Exercise goal: From the first line to the last, retype the records exactly without their images.

Records supplied:
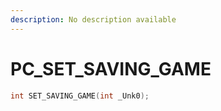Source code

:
 ```yaml
---
description: No description available 
---
```


# PC\_SET_SAVING_GAME

```cpp
int SET_SAVING_GAME(int _Unk0);
```
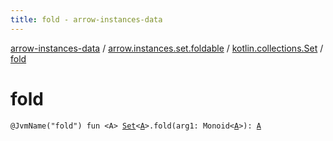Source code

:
 ```yaml
---
title: fold - arrow-instances-data
---
```


[arrow-instances-data](../../index.html) / [arrow.instances.set.foldable](../index.html) / [kotlin.collections.Set](index.html) / [fold](./fold.html)

# fold

`@JvmName("fold") fun <A> `[`Set`](https://kotlinlang.org/api/latest/jvm/stdlib/kotlin.collections/-set/index.html)`<`[`A`](fold.html#A)`>.fold(arg1: Monoid<`[`A`](fold.html#A)`>): `[`A`](fold.html#A)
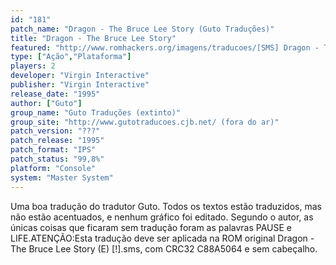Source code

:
 ```yaml
---
id: "181"
patch_name: "Dragon - The Bruce Lee Story (Guto Traduções)"
title: "Dragon - The Bruce Lee Story"
featured: "http://www.romhackers.org/imagens/traducoes/[SMS] Dragon - The Bruce Lee Story - Guto Traduções - 1.png"
type: ["Ação","Plataforma"]
players: 2
developer: "Virgin Interactive"
publisher: "Virgin Interactive"
release_date: "1995"
author: ["Guto"]
group_name: "Guto Traduções (extinto)"
group_site: "http://www.gutotraducoes.cjb.net/ (fora do ar)"
patch_version: "???"
patch_release: "1995"
patch_format: "IPS"
patch_status: "99,8%"
platform: "Console"
system: "Master System"
---
```


Uma boa tradução do tradutor Guto. Todos os textos estão traduzidos, mas não estão acentuados, e nenhum gráfico foi editado. Segundo o autor, as únicas coisas que ficaram sem tradução foram as palavras PAUSE e LIFE.ATENÇÃO:Esta tradução deve ser aplicada na ROM original Dragon - The Bruce Lee Story (E) [!].sms, com CRC32 C88A5064 e sem cabeçalho.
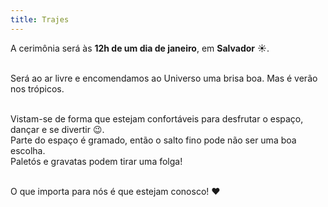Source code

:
 ```yaml
---
title: Trajes
---
```


A cerimônia será às **12h de um dia de janeiro**, em **Salvador** ☀.
<br>
<br>

Será ao ar livre e encomendamos ao Universo uma brisa boa. Mas é verão nos trópicos.
<br>
<br>

Vistam-se de forma que estejam confortáveis para desfrutar o espaço, dançar e se divertir 😉.
<br>
Parte do espaço é gramado, então o salto fino pode não ser uma boa escolha.
<br>
Paletós e gravatas podem tirar uma folga!
<br>
<br>

O que importa para nós é que estejam conosco! ❤
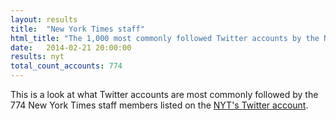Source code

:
 ```yaml
---
layout: results
title:  "New York Times staff"
html_title: "The 1,000 most commonly followed Twitter accounts by the New York Times staff"
date:   2014-02-21 20:00:00
results: nyt
total_count_accounts: 774
---
```


This is a look at what Twitter accounts are most commonly followed by the 774 New York Times staff members listed on the [NYT's Twitter account](https://twitter.com/nytimes/lists/nyt-journalists).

Written solution:
Source code

:
 ```yaml
---
description: No description available 
---
```


# PC\_SET_SAVING_GAME

```cpp
int SET_SAVING_GAME(int _Unk0);
```
Source code

:
 ```yaml
---
title: fold - arrow-instances-data
---
```


[arrow-instances-data](../../index.html) / [arrow.instances.set.foldable](../index.html) / [kotlin.collections.Set](index.html) / [fold](./fold.html)

# fold

`@JvmName("fold") fun <A> `[`Set`](https://kotlinlang.org/api/latest/jvm/stdlib/kotlin.collections/-set/index.html)`<`[`A`](fold.html#A)`>.fold(arg1: Monoid<`[`A`](fold.html#A)`>): `[`A`](fold.html#A)
Source code

:
 ```yaml
---
id: "181"
patch_name: "Dragon - The Bruce Lee Story (Guto Traduções)"
title: "Dragon - The Bruce Lee Story"
featured: "http://www.romhackers.org/imagens/traducoes/[SMS] Dragon - The Bruce Lee Story - Guto Traduções - 1.png"
type: ["Ação","Plataforma"]
players: 2
developer: "Virgin Interactive"
publisher: "Virgin Interactive"
release_date: "1995"
author: ["Guto"]
group_name: "Guto Traduções (extinto)"
group_site: "http://www.gutotraducoes.cjb.net/ (fora do ar)"
patch_version: "???"
patch_release: "1995"
patch_format: "IPS"
patch_status: "99,8%"
platform: "Console"
system: "Master System"
---
```


Uma boa tradução do tradutor Guto. Todos os textos estão traduzidos, mas não estão acentuados, e nenhum gráfico foi editado. Segundo o autor, as únicas coisas que ficaram sem tradução foram as palavras PAUSE e LIFE.ATENÇÃO:Esta tradução deve ser aplicada na ROM original Dragon - The Bruce Lee Story (E) [!].sms, com CRC32 C88A5064 e sem cabeçalho.
Source code

:
 ```yaml
---
title: Trajes
---
```


A cerimônia será às **12h de um dia de janeiro**, em **Salvador** ☀.
<br>
<br>

Será ao ar livre e encomendamos ao Universo uma brisa boa. Mas é verão nos trópicos.
<br>
<br>

Vistam-se de forma que estejam confortáveis para desfrutar o espaço, dançar e se divertir 😉.
<br>
Parte do espaço é gramado, então o salto fino pode não ser uma boa escolha.
<br>
Paletós e gravatas podem tirar uma folga!
<br>
<br>

O que importa para nós é que estejam conosco! ❤
Source code

:
 ```yaml
---
layout: results
title:  "New York Times staff"
html_title: "The 1,000 most commonly followed Twitter accounts by the New York Times staff"
date:   2014-02-21 20:00:00
results: nyt
total_count_accounts: 774
---
```


This is a look at what Twitter accounts are most commonly followed by the 774 New York Times staff members listed on the [NYT's Twitter account](https://twitter.com/nytimes/lists/nyt-journalists).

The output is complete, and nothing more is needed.